1) Start-of-section screening questions. After a brief introduction to the sorts of problems covered by the section, most sections begin with a single screening question. For example, the section on Activity and attention in the parent interview begins with: "Allowing for his/her age, do you think that [name of child] definitely has some problems with overactivity or poor concentration?". If the answer is "yes", then the parent is asked in detail about symptoms of hyperactivity, impulsiveness and inattention.
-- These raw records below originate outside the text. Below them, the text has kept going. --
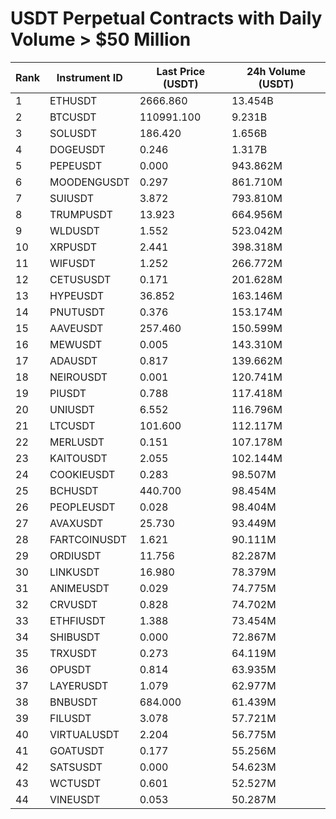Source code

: # USDT Perpetual Contracts with Daily Volume > $50 Million

| Rank | Instrument ID | Last Price (USDT) | 24h Volume (USDT) |
|------|---------------|-------------------|-------------------|
| 1 | ETHUSDT | 2666.860 | 13.454B |
| 2 | BTCUSDT | 110991.100 | 9.231B |
| 3 | SOLUSDT | 186.420 | 1.656B |
| 4 | DOGEUSDT | 0.246 | 1.317B |
| 5 | PEPEUSDT | 0.000 | 943.862M |
| 6 | MOODENGUSDT | 0.297 | 861.710M |
| 7 | SUIUSDT | 3.872 | 793.810M |
| 8 | TRUMPUSDT | 13.923 | 664.956M |
| 9 | WLDUSDT | 1.552 | 523.042M |
| 10 | XRPUSDT | 2.441 | 398.318M |
| 11 | WIFUSDT | 1.252 | 266.772M |
| 12 | CETUSUSDT | 0.171 | 201.628M |
| 13 | HYPEUSDT | 36.852 | 163.146M |
| 14 | PNUTUSDT | 0.376 | 153.174M |
| 15 | AAVEUSDT | 257.460 | 150.599M |
| 16 | MEWUSDT | 0.005 | 143.310M |
| 17 | ADAUSDT | 0.817 | 139.662M |
| 18 | NEIROUSDT | 0.001 | 120.741M |
| 19 | PIUSDT | 0.788 | 117.418M |
| 20 | UNIUSDT | 6.552 | 116.796M |
| 21 | LTCUSDT | 101.600 | 112.117M |
| 22 | MERLUSDT | 0.151 | 107.178M |
| 23 | KAITOUSDT | 2.055 | 102.144M |
| 24 | COOKIEUSDT | 0.283 | 98.507M |
| 25 | BCHUSDT | 440.700 | 98.454M |
| 26 | PEOPLEUSDT | 0.028 | 98.404M |
| 27 | AVAXUSDT | 25.730 | 93.449M |
| 28 | FARTCOINUSDT | 1.621 | 90.111M |
| 29 | ORDIUSDT | 11.756 | 82.287M |
| 30 | LINKUSDT | 16.980 | 78.379M |
| 31 | ANIMEUSDT | 0.029 | 74.775M |
| 32 | CRVUSDT | 0.828 | 74.702M |
| 33 | ETHFIUSDT | 1.388 | 73.454M |
| 34 | SHIBUSDT | 0.000 | 72.867M |
| 35 | TRXUSDT | 0.273 | 64.119M |
| 36 | OPUSDT | 0.814 | 63.935M |
| 37 | LAYERUSDT | 1.079 | 62.977M |
| 38 | BNBUSDT | 684.000 | 61.439M |
| 39 | FILUSDT | 3.078 | 57.721M |
| 40 | VIRTUALUSDT | 2.204 | 56.775M |
| 41 | GOATUSDT | 0.177 | 55.256M |
| 42 | SATSUSDT | 0.000 | 54.623M |
| 43 | WCTUSDT | 0.601 | 52.527M |
| 44 | VINEUSDT | 0.053 | 50.287M |
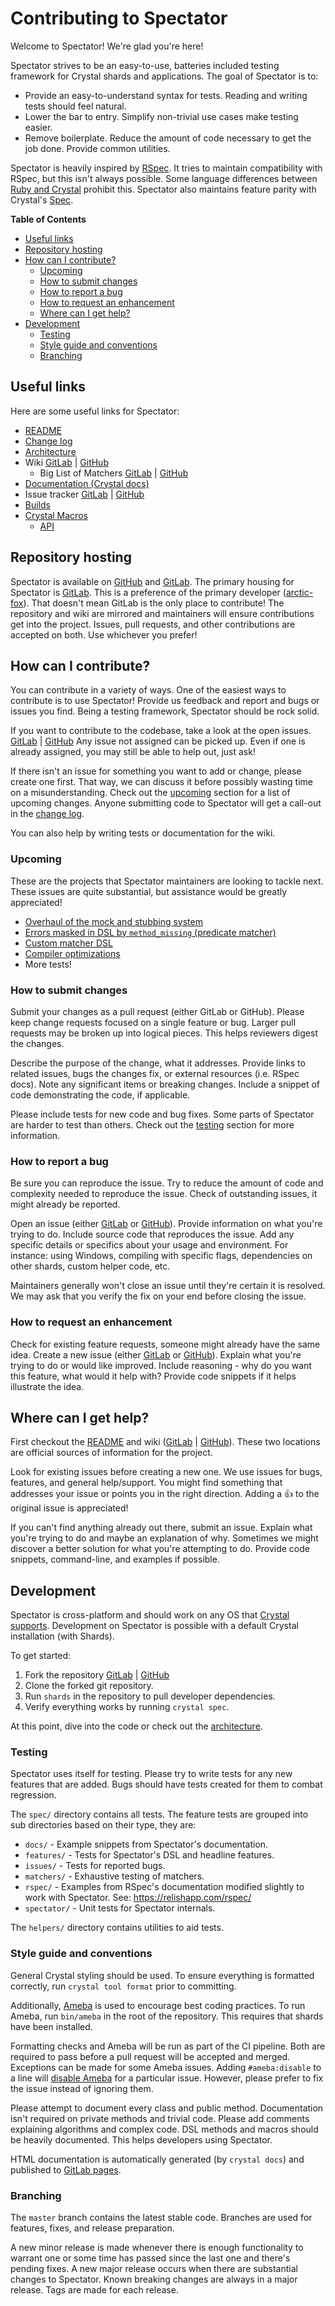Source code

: # Contributing to Spectator

Welcome to Spectator! We're glad you're here!

Spectator strives to be an easy-to-use, batteries included testing framework for Crystal shards and applications.
The goal of Spectator is to:

- Provide an easy-to-understand syntax for tests. Reading and writing tests should feel natural.
- Lower the bar to entry. Simplify non-trivial use cases make testing easier.
- Remove boilerplate. Reduce the amount of code necessary to get the job done. Provide common utilities.

Spectator is heavily inspired by [RSpec](https://rspec.info/).
It tries to maintain compatibility with RSpec, but this isn't always possible.
Some language differences between [Ruby and Crystal](https://www.crystalforrubyists.com/) prohibit this.
Spectator also maintains feature parity with Crystal's [Spec](https://crystal-lang.org/reference/guides/testing.html).

**Table of Contents**

- [Useful links](#useful-links)
- [Repository hosting](#repository-hosting)
- [How can I contribute?](#how-can-i-contribute)
  - [Upcoming](#upcoming)
  - [How to submit changes](#how-to-submit-changes)
  - [How to report a bug](#how-to-report-a-bug)
  - [How to request an enhancement](#how-to-request-an-enhancement)
  - [Where can I get help?](#where-can-i-get-help)
- [Development](#development)
  - [Testing](#testing)
  - [Style guide and conventions](#style-guide-and-conventions)
  - [Branching](#branching)

## Useful links

Here are some useful links for Spectator:

- [README](README.md)
- [Change log](CHANGELOG.md)
- [Architecture](ARCHITECTURE.md)
- Wiki [GitLab](https://gitlab.com/arctic-fox/spectator/-/wikis/home) | [GitHub](https://github.com/icy-arctic-fox/spectator/wiki)
  - Big List of Matchers [GitLab](https://gitlab.com/arctic-fox/spectator/-/wikis/Big-List-of-Matchers) | [GitHub](https://github.com/icy-arctic-fox/spectator/wiki/Big-List-of-Matchers)
- [Documentation (Crystal docs)](https://arctic-fox.gitlab.io/spectator)
- Issue tracker [GitLab](https://gitlab.com/arctic-fox/spectator/-/issues) | [GitHub](https://github.com/icy-arctic-fox/spectator/issues)
- [Builds](https://gitlab.com/arctic-fox/spectator/-/pipelines)
- [Crystal Macros](https://crystal-lang.org/reference/syntax_and_semantics/macros/index.html)
  - [API](https://crystal-lang.org/api/latest/Crystal/Macros.html)

## Repository hosting

Spectator is available on [GitHub](https://github.com/icy-arctic-fox/spectator) and [GitLab](https://gitlab.com/arctic-fox/spectator).
The primary housing for Spectator is [GitLab](https://gitlab.com/arctic-fox/spectator).
This is a preference of the primary developer ([arctic-fox](https://gitlab.com/arctic-fox)).
That doesn't mean GitLab is the only place to contribute!
The repository and wiki are mirrored and maintainers will ensure contributions get into the project.
Issues, pull requests, and other contributions are accepted on both.
Use whichever you prefer!

## How can I contribute?

You can contribute in a variety of ways.
One of the easiest ways to contribute is to use Spectator!
Provide us feedback and report and bugs or issues you find.
Being a testing framework, Spectator should be rock solid.

If you want to contribute to the codebase, take a look at the open issues.
[GitLab](https://gitlab.com/arctic-fox/spectator/-/issues) | [GitHub](https://github.com/icy-arctic-fox/spectator/issues)
Any issue not assigned can be picked up.
Even if one is already assigned, you may still be able to help out, just ask!

If there isn't an issue for something you want to add or change, please create one first.
That way, we can discuss it before possibly wasting time on a misunderstanding.
Check out the [upcoming](#upcoming) section for a list of upcoming changes.
Anyone submitting code to Spectator will get a call-out in the [change log](CHANGELOG.md).

You can also help by writing tests or documentation for the wiki.

### Upcoming

These are the projects that Spectator maintainers are looking to tackle next.
These issues are quite substantial, but assistance would be greatly appreciated!

- [Overhaul of the mock and stubbing system](https://gitlab.com/arctic-fox/spectator/-/issues/63)
- [Errors masked in DSL by `method_missing` (predicate matcher)](https://gitlab.com/arctic-fox/spectator/-/issues/64)
- [Custom matcher DSL](https://gitlab.com/arctic-fox/spectator/-/issues/65)
- [Compiler optimizations](https://gitlab.com/arctic-fox/spectator/-/issues/66)
- More tests!

### How to submit changes

Submit your changes as a pull request (either GitLab or GitHub).
Please keep change requests focused on a single feature or bug.
Larger pull requests may be broken up into logical pieces.
This helps reviewers digest the changes.

Describe the purpose of the change, what it addresses.
Provide links to related issues, bugs the changes fix, or external resources (i.e. RSpec docs).
Note any significant items or breaking changes.
Include a snippet of code demonstrating the code, if applicable.

Please include tests for new code and bug fixes.
Some parts of Spectator are harder to test than others.
Check out the [testing](#testing) section for more information.

### How to report a bug

Be sure you can reproduce the issue.
Try to reduce the amount of code and complexity needed to reproduce the issue.
Check of outstanding issues, it might already be reported.

Open an issue (either [GitLab](https://gitlab.com/arctic-fox/spectator/-/issues/new) or [GitHub](https://github.com/icy-arctic-fox/spectator/issues/new)).
Provide information on what you're trying to do.
Include source code that reproduces the issue.
Add any specific details or specifics about your usage and environment.
For instance: using Windows, compiling with specific flags, dependencies on other shards, custom helper code, etc.

Maintainers generally won't close an issue until they're certain it is resolved.
We may ask that you verify the fix on your end before closing the issue.

### How to request an enhancement

Check for existing feature requests, someone might already have the same idea.
Create a new issue (either [GitLab](https://gitlab.com/arctic-fox/spectator/-/issues/new) or [GitHub](https://github.com/icy-arctic-fox/spectator/issues/new)).
Explain what you're trying to do or would like improved.
Include reasoning - why do you want this feature, what would it help with?
Provide code snippets if it helps illustrate the idea.

## Where can I get help?

First checkout the [README](README.md) and wiki ([GitLab](https://gitlab.com/arctic-fox/spectator/-/wikis/home) | [GitHub](https://github.com/icy-arctic-fox/spectator/wiki)).
These two locations are official sources of information for the project.

Look for existing issues before creating a new one.
We use issues for bugs, features, and general help/support.
You might find something that addresses your issue or points you in the right direction.
Adding a :+1: to the original issue is appreciated!

If you can't find anything already out there, submit an issue.
Explain what you're trying to do and maybe an explanation of why.
Sometimes we might discover a better solution for what you're attempting to do.
Provide code snippets, command-line, and examples if possible.

## Development

Spectator is cross-platform and should work on any OS that [Crystal supports](https://crystal-lang.org/install/).
Development on Spectator is possible with a default Crystal installation (with Shards).

To get started:

1. Fork the repository [GitLab](https://gitlab.com/arctic-fox/spectator/fork/new) | [GitHub](https://github.com/icy-arctic-fox/spectator/fork)
2. Clone the forked git repository.
3. Run `shards` in the repository to pull developer dependencies.
4. Verify everything works by running `crystal spec`.

At this point, dive into the code or check out the [architecture](ARCHITECTURE.md).

### Testing

Spectator uses itself for testing.
Please try to write tests for any new features that are added.
Bugs should have tests created for them to combat regression.

The `spec/` directory contains all tests.
The feature tests are grouped into sub directories based on their type, they are:

- `docs/` - Example snippets from Spectator's documentation.
- `features/` - Tests for Spectator's DSL and headline features.
- `issues/` - Tests for reported bugs.
- `matchers/` - Exhaustive testing of matchers.
- `rspec/` - Examples from RSpec's documentation modified slightly to work with Spectator. See: https://relishapp.com/rspec/
- `spectator/` - Unit tests for Spectator internals.

The `helpers/` directory contains utilities to aid tests.

### Style guide and conventions

General Crystal styling should be used.
To ensure everything is formatted correctly, run `crystal tool format` prior to committing.

Additionally, [Ameba](https://crystal-ameba.github.io/) is used to encourage best coding practices.
To run Ameba, run `bin/ameba` in the root of the repository.
This requires that shards have been installed.

Formatting checks and Ameba will be run as part of the CI pipeline.
Both are required to pass before a pull request will be accepted and merged.
Exceptions can be made for some Ameba issues.
Adding `#ameba:disable` to a line will [disable Ameba](https://crystal-ameba.github.io/ameba/#inline-disabling) for a particular issue.
However, please prefer to fix the issue instead of ignoring them.

Please attempt to document every class and public method.
Documentation isn't required on private methods and trivial code.
Please add comments explaining algorithms and complex code.
DSL methods and macros should be heavily documented.
This helps developers using Spectator.

HTML documentation is automatically generated (by `crystal docs`) and published to [GitLab pages](https://arctic-fox.gitlab.io/spectator).

### Branching

The `master` branch contains the latest stable code.
Branches are used for features, fixes, and release preparation.

A new minor release is made whenever there is enough functionality to warrant one or some time has passed since the last one and there's pending fixes.
A new major release occurs when there are substantial changes to Spectator.
Known breaking changes are always in a major release.
Tags are made for each release.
2) SDQ questions. Before they are given the DAWBA interview, parents and 11-17 year olds are asked to fill in the Strengths and Difficulties Questionnaire (SDQ). The SDQ includes five questions on emotional symptoms, five on conduct problems and five on hyperactivity-inattention, generating scores on each of these dimensions. DAWBA sections are not skipped when the score on the relevant SDQ scale is above the 80th centile. For example, when children score above the 80th centile on the SDQ hyperactivity-inattention scale, the subsequent DAWBA interview automatically asks all the questions about hyperactivity, impulsiveness and inattention.

Most sections of the DAWBA can only be skipped if the start-of-section screening questions are negative and the relevant SDQ score is close to average (< 80th centile). This dual requirement is designed to prevent "respondent fatigue" leaading to too many sections being skipped. It is well recognised that respondents who get bored part of the way through an interview often switch to saying "No" to start-of-section screening questions to get the interview over with more rapidly. By contrast, the SDQ questions are asked at the start of the assessment (hopefully before boredom has set in), so it is much less likely that respondents will deliberately under-report problems at this stage.

The initial validation of the DAWBA examined the effectiveness of the skip rules. Overall, the skip rules functioned well, speeding up the interview considerably and only rarely leading to the omission of sections that would have been positive (Goodman, 2000).